- A.M.A.N.
- Also known as: A.M.A.N. - Etairia Perpatimenis Euthinis
- Genre: Parody/Satire Show
- Developed by: A.M.A.N. Productions
- Directed by: Antonis Kanakis
- Creative director: Christos Kiousis
- Presented by: Antonis Kanakis Sotiris Kalivatsis
- Country of origin: Greece
- No. of seasons: 4

Production
- Running time: 60 minutes

Original release
- Network: Mega Channel (1997) ANT1 (1997-2000)
- Release: May 1997 – June 2000

= A.M.A.N. (TV series) =

A.M.A.N., was a Greek television parody show and the natural continuation of another TV show called Comfuzio that was aired by ERT3 in the early 1990s.
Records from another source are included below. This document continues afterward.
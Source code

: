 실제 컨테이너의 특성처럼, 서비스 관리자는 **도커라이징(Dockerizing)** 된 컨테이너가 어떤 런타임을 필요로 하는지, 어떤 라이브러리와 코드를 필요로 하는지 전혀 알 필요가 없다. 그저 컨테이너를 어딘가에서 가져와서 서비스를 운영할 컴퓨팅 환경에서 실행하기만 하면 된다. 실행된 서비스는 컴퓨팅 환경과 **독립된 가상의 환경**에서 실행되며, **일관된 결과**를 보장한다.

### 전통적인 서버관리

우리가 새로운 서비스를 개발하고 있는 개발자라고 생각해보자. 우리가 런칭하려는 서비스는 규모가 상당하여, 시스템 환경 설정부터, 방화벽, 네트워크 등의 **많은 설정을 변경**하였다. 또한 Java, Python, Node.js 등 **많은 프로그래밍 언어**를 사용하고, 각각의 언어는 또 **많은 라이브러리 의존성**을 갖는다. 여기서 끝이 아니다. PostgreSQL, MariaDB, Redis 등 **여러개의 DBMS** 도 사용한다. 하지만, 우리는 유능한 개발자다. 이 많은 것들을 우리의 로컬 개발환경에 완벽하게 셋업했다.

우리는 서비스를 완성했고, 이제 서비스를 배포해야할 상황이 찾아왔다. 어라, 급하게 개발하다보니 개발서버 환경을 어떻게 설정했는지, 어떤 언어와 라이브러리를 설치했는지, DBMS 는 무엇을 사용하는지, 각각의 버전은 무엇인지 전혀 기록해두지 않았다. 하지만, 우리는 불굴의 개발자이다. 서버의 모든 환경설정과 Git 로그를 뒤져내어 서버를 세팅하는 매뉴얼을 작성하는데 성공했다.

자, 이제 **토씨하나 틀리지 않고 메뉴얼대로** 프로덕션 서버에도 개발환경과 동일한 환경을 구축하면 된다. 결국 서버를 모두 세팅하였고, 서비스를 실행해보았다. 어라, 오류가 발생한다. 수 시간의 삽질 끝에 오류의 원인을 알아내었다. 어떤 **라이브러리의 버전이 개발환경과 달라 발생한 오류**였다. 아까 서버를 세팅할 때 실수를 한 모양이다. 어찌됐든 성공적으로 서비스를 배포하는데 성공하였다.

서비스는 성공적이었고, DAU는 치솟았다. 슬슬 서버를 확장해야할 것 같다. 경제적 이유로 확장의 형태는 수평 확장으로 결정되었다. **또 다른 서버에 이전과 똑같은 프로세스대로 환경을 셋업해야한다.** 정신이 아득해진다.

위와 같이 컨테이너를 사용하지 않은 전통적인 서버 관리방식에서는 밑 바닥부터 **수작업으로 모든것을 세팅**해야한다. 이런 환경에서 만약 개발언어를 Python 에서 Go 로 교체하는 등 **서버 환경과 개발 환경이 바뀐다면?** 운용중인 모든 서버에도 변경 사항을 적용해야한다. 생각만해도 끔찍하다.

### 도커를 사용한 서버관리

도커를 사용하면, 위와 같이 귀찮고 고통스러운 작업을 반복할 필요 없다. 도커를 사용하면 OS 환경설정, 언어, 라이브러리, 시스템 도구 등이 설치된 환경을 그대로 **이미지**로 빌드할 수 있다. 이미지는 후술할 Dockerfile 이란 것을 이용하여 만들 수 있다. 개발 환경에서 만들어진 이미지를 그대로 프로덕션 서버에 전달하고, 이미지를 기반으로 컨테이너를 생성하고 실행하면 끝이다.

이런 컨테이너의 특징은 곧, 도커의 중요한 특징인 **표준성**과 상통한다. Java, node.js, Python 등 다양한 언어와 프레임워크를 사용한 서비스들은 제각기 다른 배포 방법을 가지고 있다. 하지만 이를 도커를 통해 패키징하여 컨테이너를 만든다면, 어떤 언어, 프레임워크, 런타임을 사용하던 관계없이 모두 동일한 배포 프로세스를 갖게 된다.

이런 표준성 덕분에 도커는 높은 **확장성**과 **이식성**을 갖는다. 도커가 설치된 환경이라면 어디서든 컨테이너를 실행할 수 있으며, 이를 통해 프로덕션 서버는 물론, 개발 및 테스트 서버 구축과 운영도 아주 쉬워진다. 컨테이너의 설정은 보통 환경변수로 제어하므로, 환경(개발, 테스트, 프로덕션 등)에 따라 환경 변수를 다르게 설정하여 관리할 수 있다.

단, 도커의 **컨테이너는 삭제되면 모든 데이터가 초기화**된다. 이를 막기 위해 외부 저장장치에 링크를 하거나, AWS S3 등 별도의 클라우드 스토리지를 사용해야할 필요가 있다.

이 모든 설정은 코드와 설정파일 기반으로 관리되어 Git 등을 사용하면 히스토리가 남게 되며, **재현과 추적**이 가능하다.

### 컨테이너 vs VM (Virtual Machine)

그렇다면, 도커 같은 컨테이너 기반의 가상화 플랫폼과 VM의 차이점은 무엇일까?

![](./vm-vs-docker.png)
A.M.A.N began after the death of their friend and broadcaster Antonis Pararas and the capital letters translates the word "Αντώνη Μας Άφησες Νωρίς" which means "Antonis you left us early". A.M.A.N. began in May 1997 at Mega Channel, but only 9 episodes were aired. Since October 1997 and up until 2000, the show was broadcast by ANT1 television. The hosts were Antonis Kanakis (Αντώνης Κανάκης) and Sotiris Kalivatsis (Σωτήρης Καλυβάτσης), with a variety of supporting players, most notable Giannis Servettas (Γιάννης Σερβέτας). Spin-offs of the show were the series A.M.A.N. Τα Καθάρματα (A.M.A.N The Bastards) (originally an unrelated show to A.M.A.N., but later mutated into a spin-off/continuation of A.M.A.N.), Oi Treis Files, Haivania 3-0 and Giannis o omorfos.